Here’s some of the other stuff I’ve been up to in my (copious) spare time.
Honestly, I haven’t been great at taking pictures (I’m getting better!), but I’ll include what I have so far. I’ve spent a lot of time meandering the city. Dublin tends to hide or forget to put up its street signs, and it prefers curving side-roads to a grid with large avenues, which makes it a fun place to get lost. I made it to the Guinness Storehouse, which, while a bit touristy, did explain its role as an emblem of national pride. The Guinness family has had a long history of supporting the city, as one of the first companies to accept unions, building housing for the homeless, or paying for the construction of St. Stephen’s Green. While not Catholic themselves, they fought for Catholic emancipation under British rule in an era when it was deeply unpopular.
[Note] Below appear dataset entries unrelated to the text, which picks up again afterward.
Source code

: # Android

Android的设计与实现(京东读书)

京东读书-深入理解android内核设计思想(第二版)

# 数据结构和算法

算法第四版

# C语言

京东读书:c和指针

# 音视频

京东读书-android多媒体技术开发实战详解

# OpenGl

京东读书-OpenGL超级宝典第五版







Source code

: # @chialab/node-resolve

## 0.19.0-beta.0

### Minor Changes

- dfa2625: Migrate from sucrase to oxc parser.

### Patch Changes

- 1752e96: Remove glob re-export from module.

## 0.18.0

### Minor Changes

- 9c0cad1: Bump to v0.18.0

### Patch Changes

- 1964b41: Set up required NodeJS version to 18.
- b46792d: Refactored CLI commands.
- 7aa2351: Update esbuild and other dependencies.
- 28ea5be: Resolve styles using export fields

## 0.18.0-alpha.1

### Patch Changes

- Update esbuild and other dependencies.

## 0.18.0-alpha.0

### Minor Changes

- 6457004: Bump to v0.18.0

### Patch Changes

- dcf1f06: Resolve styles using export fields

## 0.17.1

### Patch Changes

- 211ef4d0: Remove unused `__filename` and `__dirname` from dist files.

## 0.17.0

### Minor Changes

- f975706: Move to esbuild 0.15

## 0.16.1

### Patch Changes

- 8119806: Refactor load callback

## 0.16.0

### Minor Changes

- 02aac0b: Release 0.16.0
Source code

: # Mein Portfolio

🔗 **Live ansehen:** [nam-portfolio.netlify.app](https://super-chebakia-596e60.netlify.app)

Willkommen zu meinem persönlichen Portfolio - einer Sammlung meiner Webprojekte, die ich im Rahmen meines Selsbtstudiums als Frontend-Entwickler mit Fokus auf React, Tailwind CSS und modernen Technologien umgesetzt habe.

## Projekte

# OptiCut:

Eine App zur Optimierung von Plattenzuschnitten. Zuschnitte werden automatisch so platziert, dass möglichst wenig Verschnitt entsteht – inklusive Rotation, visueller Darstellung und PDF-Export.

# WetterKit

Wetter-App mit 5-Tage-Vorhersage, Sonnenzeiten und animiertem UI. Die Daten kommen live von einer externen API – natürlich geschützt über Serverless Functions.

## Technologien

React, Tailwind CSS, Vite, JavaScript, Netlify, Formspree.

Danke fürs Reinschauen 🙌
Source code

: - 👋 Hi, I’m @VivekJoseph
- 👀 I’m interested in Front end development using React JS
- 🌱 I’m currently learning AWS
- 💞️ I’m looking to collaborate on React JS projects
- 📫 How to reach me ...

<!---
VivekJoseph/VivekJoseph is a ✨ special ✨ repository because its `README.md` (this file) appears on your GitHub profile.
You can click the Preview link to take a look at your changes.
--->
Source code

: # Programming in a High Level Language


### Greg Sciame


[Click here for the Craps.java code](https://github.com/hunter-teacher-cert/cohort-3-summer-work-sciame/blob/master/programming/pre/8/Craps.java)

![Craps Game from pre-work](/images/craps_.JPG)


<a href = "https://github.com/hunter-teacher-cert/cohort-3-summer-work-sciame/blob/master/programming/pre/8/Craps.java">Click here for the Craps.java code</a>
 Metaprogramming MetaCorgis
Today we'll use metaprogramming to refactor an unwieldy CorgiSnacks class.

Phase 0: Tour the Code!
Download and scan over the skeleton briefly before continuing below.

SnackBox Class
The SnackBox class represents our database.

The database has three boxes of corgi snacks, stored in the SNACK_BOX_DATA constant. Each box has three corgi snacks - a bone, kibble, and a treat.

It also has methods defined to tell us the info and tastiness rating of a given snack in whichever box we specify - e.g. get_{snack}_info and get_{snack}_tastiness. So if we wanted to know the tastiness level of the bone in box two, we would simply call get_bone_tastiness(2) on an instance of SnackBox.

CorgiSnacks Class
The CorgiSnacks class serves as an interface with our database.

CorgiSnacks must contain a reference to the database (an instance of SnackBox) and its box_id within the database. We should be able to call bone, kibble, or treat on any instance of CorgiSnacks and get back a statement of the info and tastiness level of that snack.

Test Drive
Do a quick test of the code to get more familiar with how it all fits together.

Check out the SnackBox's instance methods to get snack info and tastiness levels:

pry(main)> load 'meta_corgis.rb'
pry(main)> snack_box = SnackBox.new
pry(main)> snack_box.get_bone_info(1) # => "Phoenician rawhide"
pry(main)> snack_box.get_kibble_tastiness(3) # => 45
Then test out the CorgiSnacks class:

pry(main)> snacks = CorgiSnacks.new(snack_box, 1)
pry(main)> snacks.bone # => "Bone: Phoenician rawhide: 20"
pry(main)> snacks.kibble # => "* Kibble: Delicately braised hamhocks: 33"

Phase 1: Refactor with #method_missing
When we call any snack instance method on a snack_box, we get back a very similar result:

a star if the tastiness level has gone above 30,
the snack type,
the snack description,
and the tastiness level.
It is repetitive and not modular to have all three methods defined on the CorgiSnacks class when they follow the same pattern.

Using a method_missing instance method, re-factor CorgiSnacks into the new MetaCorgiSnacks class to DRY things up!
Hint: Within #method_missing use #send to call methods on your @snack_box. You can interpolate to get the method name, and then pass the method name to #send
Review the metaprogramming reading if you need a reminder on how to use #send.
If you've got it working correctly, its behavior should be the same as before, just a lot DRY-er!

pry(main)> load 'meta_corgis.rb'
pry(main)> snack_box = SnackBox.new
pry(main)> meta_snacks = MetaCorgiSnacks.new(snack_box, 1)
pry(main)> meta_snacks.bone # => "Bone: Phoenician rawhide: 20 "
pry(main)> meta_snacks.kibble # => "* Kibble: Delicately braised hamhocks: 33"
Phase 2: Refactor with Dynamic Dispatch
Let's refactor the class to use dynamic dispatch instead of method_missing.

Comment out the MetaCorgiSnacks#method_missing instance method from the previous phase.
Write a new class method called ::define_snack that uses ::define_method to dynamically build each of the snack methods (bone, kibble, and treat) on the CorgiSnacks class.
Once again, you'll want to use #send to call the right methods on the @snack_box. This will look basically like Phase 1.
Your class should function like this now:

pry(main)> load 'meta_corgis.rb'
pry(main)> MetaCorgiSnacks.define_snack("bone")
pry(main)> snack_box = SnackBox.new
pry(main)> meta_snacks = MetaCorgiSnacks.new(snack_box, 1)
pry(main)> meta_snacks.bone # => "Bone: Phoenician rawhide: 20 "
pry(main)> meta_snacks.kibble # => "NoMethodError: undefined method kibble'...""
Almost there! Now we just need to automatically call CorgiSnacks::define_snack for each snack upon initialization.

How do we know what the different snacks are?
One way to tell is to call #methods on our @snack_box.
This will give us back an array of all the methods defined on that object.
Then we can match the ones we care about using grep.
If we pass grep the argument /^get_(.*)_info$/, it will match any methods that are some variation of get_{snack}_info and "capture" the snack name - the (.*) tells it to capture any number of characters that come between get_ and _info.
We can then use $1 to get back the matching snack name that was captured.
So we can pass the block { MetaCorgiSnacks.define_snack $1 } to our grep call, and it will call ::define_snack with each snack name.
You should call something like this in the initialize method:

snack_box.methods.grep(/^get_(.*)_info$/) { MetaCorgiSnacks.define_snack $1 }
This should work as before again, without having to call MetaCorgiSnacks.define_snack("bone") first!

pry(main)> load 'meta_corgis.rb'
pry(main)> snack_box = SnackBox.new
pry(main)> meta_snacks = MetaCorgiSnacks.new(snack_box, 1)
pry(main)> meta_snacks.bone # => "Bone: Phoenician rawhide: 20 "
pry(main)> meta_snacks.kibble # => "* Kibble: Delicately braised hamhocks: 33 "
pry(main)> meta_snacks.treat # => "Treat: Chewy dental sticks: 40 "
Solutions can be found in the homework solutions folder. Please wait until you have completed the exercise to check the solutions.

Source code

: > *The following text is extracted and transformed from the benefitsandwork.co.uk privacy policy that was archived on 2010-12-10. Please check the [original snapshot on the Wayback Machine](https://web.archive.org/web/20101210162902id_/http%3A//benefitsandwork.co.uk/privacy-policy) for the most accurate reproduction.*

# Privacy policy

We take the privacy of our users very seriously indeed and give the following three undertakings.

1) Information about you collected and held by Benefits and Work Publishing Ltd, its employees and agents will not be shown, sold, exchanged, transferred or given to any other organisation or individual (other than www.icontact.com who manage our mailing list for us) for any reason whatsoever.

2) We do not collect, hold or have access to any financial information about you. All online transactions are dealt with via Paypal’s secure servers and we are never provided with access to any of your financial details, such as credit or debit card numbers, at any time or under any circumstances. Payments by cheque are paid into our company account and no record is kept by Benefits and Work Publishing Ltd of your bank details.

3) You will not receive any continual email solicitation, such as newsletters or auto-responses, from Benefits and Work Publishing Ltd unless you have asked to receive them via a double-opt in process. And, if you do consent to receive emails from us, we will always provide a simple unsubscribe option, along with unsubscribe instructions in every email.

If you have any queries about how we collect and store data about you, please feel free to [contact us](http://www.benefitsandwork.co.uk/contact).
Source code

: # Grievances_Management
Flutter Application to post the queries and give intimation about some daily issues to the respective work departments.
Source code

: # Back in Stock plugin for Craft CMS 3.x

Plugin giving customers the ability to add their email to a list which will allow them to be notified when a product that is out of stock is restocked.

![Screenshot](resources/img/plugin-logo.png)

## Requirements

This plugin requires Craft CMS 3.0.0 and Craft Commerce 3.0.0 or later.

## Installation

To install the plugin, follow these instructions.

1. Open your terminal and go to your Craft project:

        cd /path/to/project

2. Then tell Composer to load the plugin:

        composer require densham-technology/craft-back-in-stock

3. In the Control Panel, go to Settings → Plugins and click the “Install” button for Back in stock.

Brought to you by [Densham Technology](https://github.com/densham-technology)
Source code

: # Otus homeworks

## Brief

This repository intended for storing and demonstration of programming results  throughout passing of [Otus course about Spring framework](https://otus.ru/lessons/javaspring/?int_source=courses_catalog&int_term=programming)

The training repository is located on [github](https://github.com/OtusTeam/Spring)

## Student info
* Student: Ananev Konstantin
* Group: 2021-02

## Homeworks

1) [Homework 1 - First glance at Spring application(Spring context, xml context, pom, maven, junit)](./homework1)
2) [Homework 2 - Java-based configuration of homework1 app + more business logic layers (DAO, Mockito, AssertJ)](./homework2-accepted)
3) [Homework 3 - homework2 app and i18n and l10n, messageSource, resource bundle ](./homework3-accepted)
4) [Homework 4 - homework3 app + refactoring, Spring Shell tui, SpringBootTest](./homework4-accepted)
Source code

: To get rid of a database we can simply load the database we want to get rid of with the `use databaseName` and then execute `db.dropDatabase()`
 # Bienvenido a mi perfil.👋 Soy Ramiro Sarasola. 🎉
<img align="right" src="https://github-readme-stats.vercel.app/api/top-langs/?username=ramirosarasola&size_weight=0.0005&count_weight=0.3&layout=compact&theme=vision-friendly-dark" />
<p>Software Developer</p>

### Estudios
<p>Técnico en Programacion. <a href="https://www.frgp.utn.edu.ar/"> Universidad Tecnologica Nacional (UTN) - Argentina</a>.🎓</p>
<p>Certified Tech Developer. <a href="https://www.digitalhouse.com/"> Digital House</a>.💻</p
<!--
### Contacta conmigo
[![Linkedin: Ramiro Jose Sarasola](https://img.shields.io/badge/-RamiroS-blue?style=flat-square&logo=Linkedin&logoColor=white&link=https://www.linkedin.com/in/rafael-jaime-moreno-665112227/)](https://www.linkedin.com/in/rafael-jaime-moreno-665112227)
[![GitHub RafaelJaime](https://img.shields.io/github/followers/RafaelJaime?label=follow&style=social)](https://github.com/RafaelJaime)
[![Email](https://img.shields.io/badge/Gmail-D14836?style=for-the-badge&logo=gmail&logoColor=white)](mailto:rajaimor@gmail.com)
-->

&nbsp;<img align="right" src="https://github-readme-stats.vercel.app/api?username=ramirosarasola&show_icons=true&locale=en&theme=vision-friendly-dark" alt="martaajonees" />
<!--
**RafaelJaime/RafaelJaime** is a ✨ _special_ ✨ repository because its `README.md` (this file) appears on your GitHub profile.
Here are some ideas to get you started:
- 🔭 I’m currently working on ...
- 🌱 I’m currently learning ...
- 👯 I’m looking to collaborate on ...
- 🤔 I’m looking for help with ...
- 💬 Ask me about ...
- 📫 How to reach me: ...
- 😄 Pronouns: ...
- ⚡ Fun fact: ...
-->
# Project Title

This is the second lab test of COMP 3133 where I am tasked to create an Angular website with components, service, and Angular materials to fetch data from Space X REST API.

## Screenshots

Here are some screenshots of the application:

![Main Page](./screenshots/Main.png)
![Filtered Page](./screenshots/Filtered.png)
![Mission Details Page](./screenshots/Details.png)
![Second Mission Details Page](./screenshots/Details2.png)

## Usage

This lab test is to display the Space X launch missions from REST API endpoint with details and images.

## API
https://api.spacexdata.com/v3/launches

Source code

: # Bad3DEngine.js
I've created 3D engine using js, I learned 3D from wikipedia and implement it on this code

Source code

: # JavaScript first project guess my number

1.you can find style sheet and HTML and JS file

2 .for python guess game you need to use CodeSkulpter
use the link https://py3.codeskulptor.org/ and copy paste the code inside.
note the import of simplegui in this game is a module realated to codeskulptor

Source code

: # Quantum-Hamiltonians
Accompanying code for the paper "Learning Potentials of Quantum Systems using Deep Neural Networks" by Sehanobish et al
It’s the anniversary of the 1916 Rising here, a weeklong rebellion against British rule whose failure led to the detainment of thousands of Irish nationalists and the execution of many figures, resulting in the sort of martyrdom that laid the groundwork for the 1918 War of Irish Independence. I got a brief tour of the exhibit at the National Museum and I hope to dig into more details of the history. I’ve also spent some time in the National Gallery, though it’s currently undergoing serious renovation.
Finally, on Friday, the French houseguest and I went to a performance of traditional Irish music in a nearby pub. Well, performance is probably the wrong word. All of the musicians were just sitting on bar benches in a separate room, swapping reels and singing sad songs. They seemed like old friends playing for each other, while the few of us crammed into the space looked on and the sounds of a Friday night echoed from the bar. It was a warm summer’s night, but I felt like there must have been a crackling fire. I didn’t take photos. It seemed like too private a place, another kind of a home in the backroom of a pub.